Si el problema ha sido durante décadas la edificación de un gobierno hecho con fines ajenos a la experiencia social, si el desafío ha sido el espacio inexistente para la voz y la visibilidad de las minorías, entonces esa debe ser la pista de nuestro afán. Quiero decir, como lo ha hecho antes Camus: identifiquemos nuestras intenciones. La rebeldía es incondicionalmente un acto afirmativo, un posicionamiento a favor de lo existente; por el contrario, el resentimiento es una reacción ante la impotencia, el hondo rencor por lo que no se posee, lo que se desea; el hilo donde pende la envidia, el oprobio y la división.

La rebeldía, al afirmar lo que ya es, señala un límite, acusa el momento donde algo está siendo negado, ocultado, oprimido. Es plantarse contra la crueldad, lo que coarta y encierra, el confinamiento y sinsentido de la condición laboral, educativa, cotidiana, cultural; es cortar el sonoro badajo del acoso y la violencia, la usurpación de funciones y el consumo desmedido, la pauperización de la vida.

Rebelarse es asumir nuestra responsabilidad ante lo inadmisible. Oponerse al sobajamiento de la legítima lucha. Decir No, para dejar a la luz un sí definitivo.

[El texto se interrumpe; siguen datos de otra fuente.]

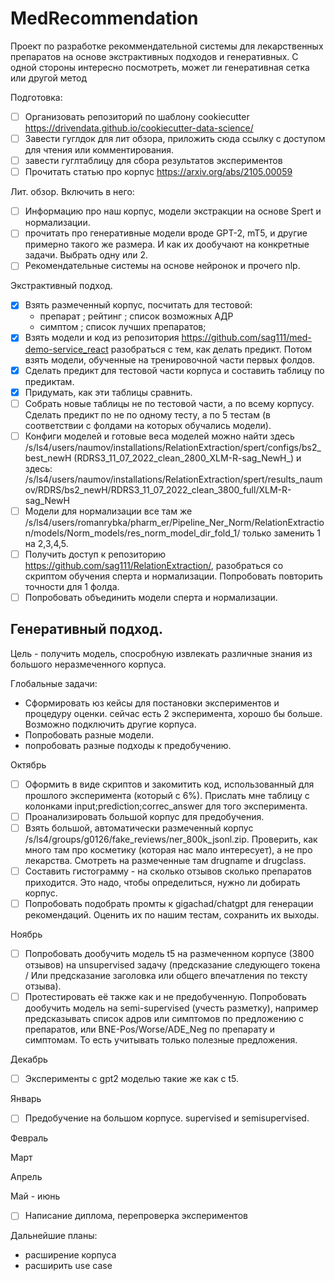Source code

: # MedRecommendation
Проект по разработке рекоммендательной системы для лекарственных препаратов на основе экстрактивных подходов и генеративных.
С одной стороны интересно посмотреть, может ли генеративная сетка или другой метод 

Подготовка:
- [ ] Организовать репозиторий по шаблону cookiecutter https://drivendata.github.io/cookiecutter-data-science/
- [ ] Завести гуглдок для лит обзора, приложить сюда ссылку с доступом для чтения или комментирования.
- [ ] завести гуглтаблицу для сбора результатов экспериментов
- [ ] Прочитать статью про корпус https://arxiv.org/abs/2105.00059

Лит. обзор. Включить в него:
- [ ] Информацию про наш корпус, модели экстракции на основе Spert и нормализации.
- [ ] прочитать про генеративные модели вроде GPT-2, mT5, и другие примерно такого же размера. И как их дообучают на конкретные задачи. Выбрать одну или 2.
- [ ] Рекомендательные системы  на основе нейронок и прочего nlp.

Экстрактивный подход.
- [x] Взять размеченный корпус, посчитать для тестовой:
  - препарат ; рейтинг ; список возможных АДР
  - симптом ; список лучших препаратов;
- [x] Взять модели и код из репозитория https://github.com/sag111/med-demo-service_react разобраться с тем, как делать предикт. Потом взять модели, обученные на тренировочной части первых фолдов. 
- [x] Сделать предикт для тестовой части корпуса и составить таблицу по предиктам.
- [x] Придумать, как эти таблицы сравнить.
- [ ] Собрать новые таблицы не по тестовой части, а по всему корпусу. Сделать предикт по не по одному тесту, а по 5 тестам (в соответствии с фолдами на которых обучались модели).
- [ ] Конфиги моделей и готовые веса моделей можно найти здесь /s/ls4/users/naumov/installations/RelationExtraction/spert/configs/bs2_best_newH (RDRS3_11_07_2022_clean_2800_XLM-R-sag_NewH_) и здесь: /s/ls4/users/naumov/installations/RelationExtraction/spert/results_naumov/RDRS/bs2_newH/RDRS3_11_07_2022_clean_3800_full/XLM-R-sag_NewH
- [ ] Модели для нормализации все там же /s/ls4/users/romanrybka/pharm_er/Pipeline_Ner_Norm/RelationExtraction/models/Norm_models/res_norm_model_dir_fold_1/ только заменить 1 на 2,3,4,5.
- [ ] Получить доступ к репозиторию https://github.com/sag111/RelationExtraction/, разобраться со скриптом обучения сперта и нормализации. Попробовать повторить точности для 1 фолда.
- [ ] Попробовать объединить модели сперта и нормализации.

## Генеративный подход.

Цель - получить модель, спосробную извлекать различные знания из большого неразмеченного корпуса.

Глобальные задачи:
- Сформировать юз кейсы для постановки экспериментов и процедуру оценки. сейчас есть 2 эксперимента, хорошо бы больше. Возможно подключить другие корпуса.
- Попробовать разные модели.
- попробовать разные подходы к предобучению.

Октябрь
- [ ] Оформить в виде скриптов и закомитить код, использованный для прошлого эксперимента  (который с 6%). Прислать мне таблицу с колонками input;prediction;correc_answer для того эксперимента.
- [ ] Проанализировать большой корпус для предобучения.
- [ ] Взять большой, автоматически размеченный корпус /s/ls4/groups/g0126/fake_reviews/ner_800k_jsonl.zip. Проверить, как много там про косметику (которая нас мало интересует), а не про лекарства. Смотреть на размеченные там drugname и drugclass.
- [ ] Составить гистограмму - на сколько отзывов сколько препаратов приходится. Это надо, чтобы определиться, нужно ли добирать корпус.
- [ ] Попробовать подобрать промты к gigachad/chatgpt для генерации рекомендаций. Оценить их по нашим тестам, сохранить их выходы.

Ноябрь
- [ ] Попробовать дообучить модель t5 на размеченном корпусе (3800 отзывов) на unsupervised задачу (предсказание следующего токена / Или предсказание заголовка или общего впечатления по тексту отзыва). 
- [ ] Протестировать её также как и не предобученную.
Попробовать дообучить модель на semi-supervised (учесть разметку), например предсказывать список адров или симптомов по предложению с препаратов, или BNE-Pos/Worse/ADE_Neg по препарату и симптомам. То есть учитывать только полезные предложения. 

Декабрь 
- [ ] Эксперименты с gpt2 моделью такие же как с t5.

Январь 
- [ ] Предобучение на большом корпусе. supervised и semisupervised.

Февраль 

Март

Апрель

Май - июнь
- [ ] Написание диплома, перепроверка экспериментов


Дальнейшие планы:
- расширение корпуса
- расширить use case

Es esa afirmación la que nos desborda; ¿qué hay detrás del ímpetu de los pueblos disidentes, de las calles repletas de indígenas en Ecuador, de las pintas en el Ángel de la Independencia en México, la honda de los palestinos, la piedra en la mano de David mirando hacia el gigante? Con seguridad no hay individuos ni riendas. Detrás están las mujeres y los hombres, sin más palabras que todas las que no quisieron ser escuchadas. Es lo deseable, no el deseo; hay que aprender a distinguirlo para no juzgar demasiado pronto, la ignorancia es temeraria y lo es aún más el odio disfrazado de ingenuidad y fe.

Solo en la rebeldía nace la solidaridad, el sumo conjunto de emociones compartidas, desposeído del color distinto de nuestra piel, de nuestras costumbres y expectativas, desembarazado del delirio de una “vida digna”, de nuevas opciones laborales o del tino de los sectores empoderados por dar alguna oportunidad a los demás, al resto.

Solo hay democracia si se mantiene tal cosa: el resto. Por eso la rebelión suele ser antidemocrática: no se puede argumentar ante quien ha decidido ya en contra de los otros, mucho menos ante quien no quiere ver, siquiera, que hay otros.